Have you ever seen videotape footage of when Pentecostal churchgoers dance with venomous snakes? It calls to mind the meaning of "Lunacy," which suggests that the victim is a servant of the voices of the moon. Or, worse, have you ever observed the religiously over-emotional victim -- because that's how The Corsair views them -- when they "speaketh in tongues" (Averted Gaze)? Cannot we find a credible linguist to for-once-and-for-all prove that the gibberish that they speak(eth) is not "The Ancient Language Jesus spoke." It can only be properly construed as mush-mouth.

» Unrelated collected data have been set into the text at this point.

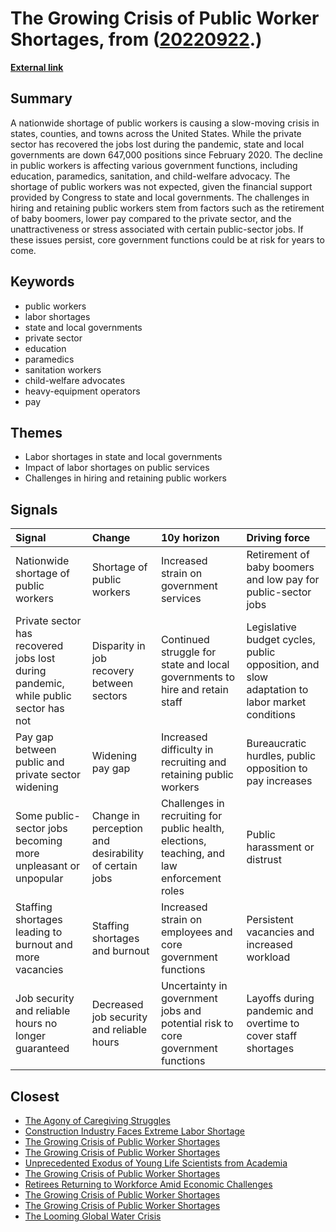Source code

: # __The Growing Crisis of Public Worker Shortages__, from ([20220922](https://kghosh.substack.com/p/20220922).)

__[External link](https://www.washingtonpost.com/opinions/2022/09/12/worker-shortage-public-sector-crisis/)__



## Summary

A nationwide shortage of public workers is causing a slow-moving crisis in states, counties, and towns across the United States. While the private sector has recovered the jobs lost during the pandemic, state and local governments are down 647,000 positions since February 2020. The decline in public workers is affecting various government functions, including education, paramedics, sanitation, and child-welfare advocacy. The shortage of public workers was not expected, given the financial support provided by Congress to state and local governments. The challenges in hiring and retaining public workers stem from factors such as the retirement of baby boomers, lower pay compared to the private sector, and the unattractiveness or stress associated with certain public-sector jobs. If these issues persist, core government functions could be at risk for years to come.

## Keywords

* public workers
* labor shortages
* state and local governments
* private sector
* education
* paramedics
* sanitation workers
* child-welfare advocates
* heavy-equipment operators
* pay

## Themes

* Labor shortages in state and local governments
* Impact of labor shortages on public services
* Challenges in hiring and retaining public workers

## Signals

| Signal                                                                              | Change                                                | 10y horizon                                                                                | Driving force                                                                                |
|:------------------------------------------------------------------------------------|:------------------------------------------------------|:-------------------------------------------------------------------------------------------|:---------------------------------------------------------------------------------------------|
| Nationwide shortage of public workers                                               | Shortage of public workers                            | Increased strain on government services                                                    | Retirement of baby boomers and low pay for public-sector jobs                                |
| Private sector has recovered jobs lost during pandemic, while public sector has not | Disparity in job recovery between sectors             | Continued struggle for state and local governments to hire and retain staff                | Legislative budget cycles, public opposition, and slow adaptation to labor market conditions |
| Pay gap between public and private sector widening                                  | Widening pay gap                                      | Increased difficulty in recruiting and retaining public workers                            | Bureaucratic hurdles, public opposition to pay increases                                     |
| Some public-sector jobs becoming more unpleasant or unpopular                       | Change in perception and desirability of certain jobs | Challenges in recruiting for public health, elections, teaching, and law enforcement roles | Public harassment or distrust                                                                |
| Staffing shortages leading to burnout and more vacancies                            | Staffing shortages and burnout                        | Increased strain on employees and core government functions                                | Persistent vacancies and increased workload                                                  |
| Job security and reliable hours no longer guaranteed                                | Decreased job security and reliable hours             | Uncertainty in government jobs and potential risk to core government functions             | Layoffs during pandemic and overtime to cover staff shortages                                |

## Closest

* [The Agony of Caregiving Struggles](6fd7033b884ae982dac41bad4396abb5)
* [Construction Industry Faces Extreme Labor Shortage](9439e069670182ab70d681f007704c33)
* [The Growing Crisis of Public Worker Shortages](712282cfc63ea5f0d674c24ec2748d53)
* [The Growing Crisis of Public Worker Shortages](712282cfc63ea5f0d674c24ec2748d53)
* [Unprecedented Exodus of Young Life Scientists from Academia](7054e5d956a73f1ccb060d1d8fe80151)
* [The Growing Crisis of Public Worker Shortages](712282cfc63ea5f0d674c24ec2748d53)
* [Retirees Returning to Workforce Amid Economic Challenges](2a489a36a1fa238ae4e3d65423f52e92)
* [The Growing Crisis of Public Worker Shortages](712282cfc63ea5f0d674c24ec2748d53)
* [The Growing Crisis of Public Worker Shortages](712282cfc63ea5f0d674c24ec2748d53)
* [The Looming Global Water Crisis](dc4897041e178e21d79a6f99d545758d)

What is it with supposedly religious preachers that veers almost violently into the boiling whirlpool of overheated rhetoric? Isn't the religious realm -- the sphere of the sacred -- supposed to elevate one's consciousness into the ethers, beyond the mundane, and not descending downward into the lambent flames of fiery lust? Or, worse, they guide one into a literal and not symbolic understanding of the meaning of sacred texts. Are they -- those religious fundamentalists -- wholly incapable of understanding the spiritual irony of parables (The Corsair sips a chilled Chateaux D'Yquem)? Religious texts -- composed in the realm of the sacred -- cannot by their very nature yield their secrets except through higher irony. But try telling that to a nimrod like Pat Robertson (Yale Law '55).



There is nothing about the poisonous diatribes of Farrakhan, or of the Fundamentalist Imams, or of Christian Evangelical hucksters that elevates the spirit of the listener. Rather, the experience of the rhetoric of the fundamentalist mind incites the red-ripe passions, overheating the listener even as the speaker emits a hot message festooned, unintentionally, with a frothy and rich saliva (Exaggerated cough suggesting feinged detachment). It is, to be sure, an entirely messy affair; such are emotions. Religion ought to control emotions, not be held captive to their riots.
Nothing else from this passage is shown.